Dissent Cautions Against Improper Use of the EUO as a Claims Denial Tool
The examination under oath (“EUO”) serves as an extremely valuable tool–and right– contracted for by the insurer that is used to investigate claims, determine coverage, and make payment decisions. While the EUO is often cited for its usefulness in investigating suspected fraudulent claims, the primary goal of the EUO is not to deny claims but rather is to enable an insurer to obtain the information necessary to appropriately adjust claims. Although the EUO is the contractual right of the insurer, an EUO also benefits the insured because it allows the insurer to address claims and coverage concerns before litigation is instituted, thus facilitating proper payment of claims and avoiding unnecessary litigation, where possible.
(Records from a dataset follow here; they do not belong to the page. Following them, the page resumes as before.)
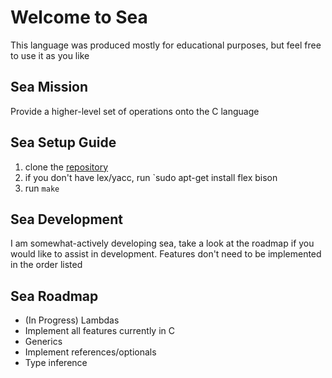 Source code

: # Welcome to Sea
This language was produced mostly for educational purposes, but feel free to use it as you like

## Sea Mission
Provide a higher-level set of operations onto the C language

## Sea Setup Guide
1. clone the [repository](https://github.com/NotTesla/Sea-Lang)
2. if you don't have lex/yacc, run `sudo apt-get install flex bison
3. run `make`

## Sea Development
I am somewhat-actively developing sea, take a look at the roadmap if you would like to assist in development. Features don't need to be implemented in the order listed

## Sea Roadmap
- (In Progress) Lambdas
- Implement all features currently in C
- Generics
- Implement references/optionals
- Type inference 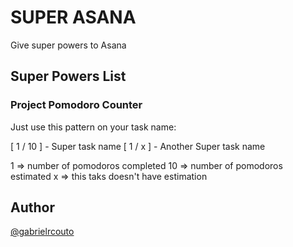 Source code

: # SUPER ASANA

Give super powers to Asana

## Super Powers List

### Project Pomodoro Counter

Just use this pattern on your task name:

[ 1 / 10 ] - Super task name
[ 1 / x ] - Another Super task name

1 => number of pomodoros completed
10 => number of pomodoros estimated
x => this taks doesn't have estimation

## Author

[@gabrielrcouto](http://www.twitter.com/gabrielrcouto) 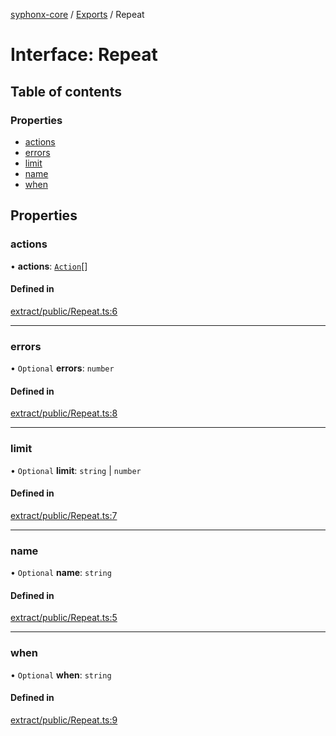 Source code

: [syphonx-core](../README.md) / [Exports](../modules.md) / Repeat

# Interface: Repeat

## Table of contents

### Properties

- [actions](Repeat.md#actions)
- [errors](Repeat.md#errors)
- [limit](Repeat.md#limit)
- [name](Repeat.md#name)
- [when](Repeat.md#when)

## Properties

### actions

• **actions**: [`Action`](../modules.md#action)[]

#### Defined in

[extract/public/Repeat.ts:6](https://github.com/dtempx/syphonx-core/blob/09d2037/extract/public/Repeat.ts#L6)

___

### errors

• `Optional` **errors**: `number`

#### Defined in

[extract/public/Repeat.ts:8](https://github.com/dtempx/syphonx-core/blob/09d2037/extract/public/Repeat.ts#L8)

___

### limit

• `Optional` **limit**: `string` \| `number`

#### Defined in

[extract/public/Repeat.ts:7](https://github.com/dtempx/syphonx-core/blob/09d2037/extract/public/Repeat.ts#L7)

___

### name

• `Optional` **name**: `string`

#### Defined in

[extract/public/Repeat.ts:5](https://github.com/dtempx/syphonx-core/blob/09d2037/extract/public/Repeat.ts#L5)

___

### when

• `Optional` **when**: `string`

#### Defined in

[extract/public/Repeat.ts:9](https://github.com/dtempx/syphonx-core/blob/09d2037/extract/public/Repeat.ts#L9)
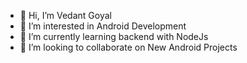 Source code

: - 👋 Hi, I’m Vedant Goyal
- 👀 I’m interested in Android Development
- 🌱 I’m currently learning backend with NodeJs
- 💞️ I’m looking to collaborate on New Android Projects

<!---
thevedantgoyal/thevedantgoyal is a ✨ special ✨ repository because its `README.md` (this file) appears on your GitHub profile.
You can click the Preview link to take a look at your changes.
--->
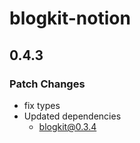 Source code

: # blogkit-notion

## 0.4.3

### Patch Changes

- fix types
- Updated dependencies
  - blogkit@0.3.4
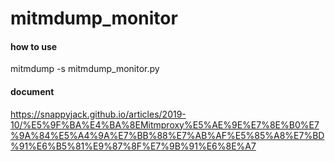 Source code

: # mitmdump_monitor

#### how to use
mitmdump -s mitmdump_monitor.py

#### document

https://snappyjack.github.io/articles/2019-10/%E5%9F%BA%E4%BA%8EMitmproxy%E5%AE%9E%E7%8E%B0%E7%9A%84%E5%A4%9A%E7%BB%88%E7%AB%AF%E5%85%A8%E7%BD%91%E6%B5%81%E9%87%8F%E7%9B%91%E6%8E%A7
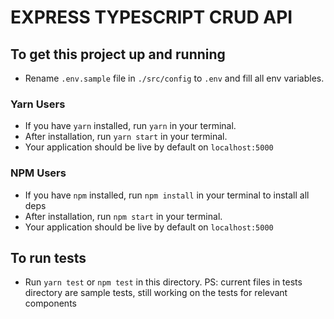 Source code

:# EXPRESS TYPESCRIPT CRUD API

## To get this project up and running

- Rename `.env.sample` file in `./src/config` to `.env` and fill all env variables. 

### Yarn Users

- If you have `yarn` installed, run `yarn` in your terminal.
- After installation, run `yarn start` in your terminal.
- Your application should be live by default on `localhost:5000`

### NPM Users

- If you have `npm` installed, run `npm install` in your terminal to install all deps
- After installation, run `npm start` in your terminal.
- Your application should be live by default on `localhost:5000`

## To run tests

- Run `yarn test` or `npm test` in this directory.
PS: current files in tests directory are sample tests, still working on the tests for relevant components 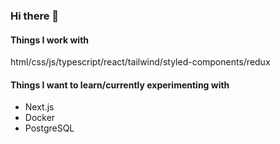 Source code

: ### Hi there 👋

#### Things I work with
html/css/js/typescript/react/tailwind/styled-components/redux

#### Things I want to learn/currently experimenting with
- Next.js
- Docker
- PostgreSQL


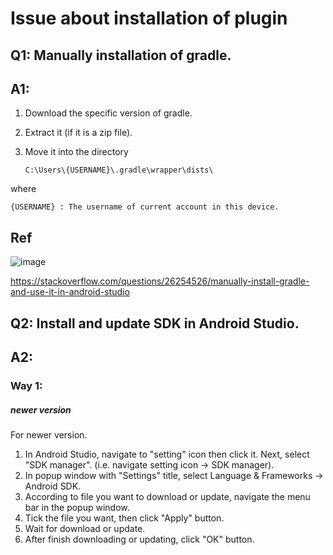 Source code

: # Issue about installation of plugin
## Q1: Manually installation of gradle.
## A1:
1. Download the specific version of gradle.
2. Extract it (if it is a zip file).
3. Move it into the directory

       C:\Users\{USERNAME}\.gradle\wrapper\dists\  

where 
    
    {USERNAME} : The username of current account in this device.
    
## Ref
![image](https://github.com/40843245/PhoneDevelopment/assets/75050655/b4326265-893e-4a82-8e3a-2a39e88ea564)

https://stackoverflow.com/questions/26254526/manually-install-gradle-and-use-it-in-android-studio

## Q2: Install and update SDK in Android Studio.
## A2:
### Way 1:
##### newer version
For newer version.

1. In Android Studio, navigate to "setting" icon then click it. Next, select "SDK manager". (i.e. navigate setting icon -> SDK manager).
2. In popup window with "Settings" title, select Language & Frameworks -> Android SDK.
3. According to file you want to download or update, navigate the menu bar in the popup window.
4. Tick the file you want, then click "Apply" button.
5. Wait for download or update.
6. After finish downloading or updating, click "OK" button.



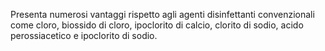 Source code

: Presenta numerosi vantaggi rispetto agli agenti disinfettanti convenzionali
come cloro, biossido di cloro, ipoclorito di calcio, clorito di sodio,
acido perossiacetico e ipoclorito di sodio.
Florida courts have long held that an EUO provision in an insurance policy is a condition precedent to filing suit to recover policy benefits, and as such, an insured’s failure to sit for an EUO is a material breach of the insurance policy that precludes recovery. See e.g. Stringer v. Fireman’s Fund. Ins. Company, 622 So. 2d 145 (Fla. 3d DCA 1993); Goldman v. State Farm Fire Gen. Ins. Company, 660 So. 2d 300, 303 (Fla. 4th DCA 1995); Starling v. Allstate Floridian Ins. Com., 956 So. 2d 511, 513 (Fla. 5th DCA 2007).
Most recently, the Fourth District Court of Appeal in Studio Imports LTD., Inc. v. Landmark Am. Ins. Company, affirmed an insurer’s right to deny a claim based on an EUO no-show. Case No. 4D14-2128 (Nov. 12, 2015) (citing Goldman v. State Farm Fire Gen. Ins. Company, 660 So. 2d 300 (Fla. 4th DCA 1995)). Although Studio Imports is a positive ruling for the insurance industry, the dissent’s opinion echoes the negative stigmas recently expressed by other courts regarding insurance companies’ perceived inappropriate uses of EUOs.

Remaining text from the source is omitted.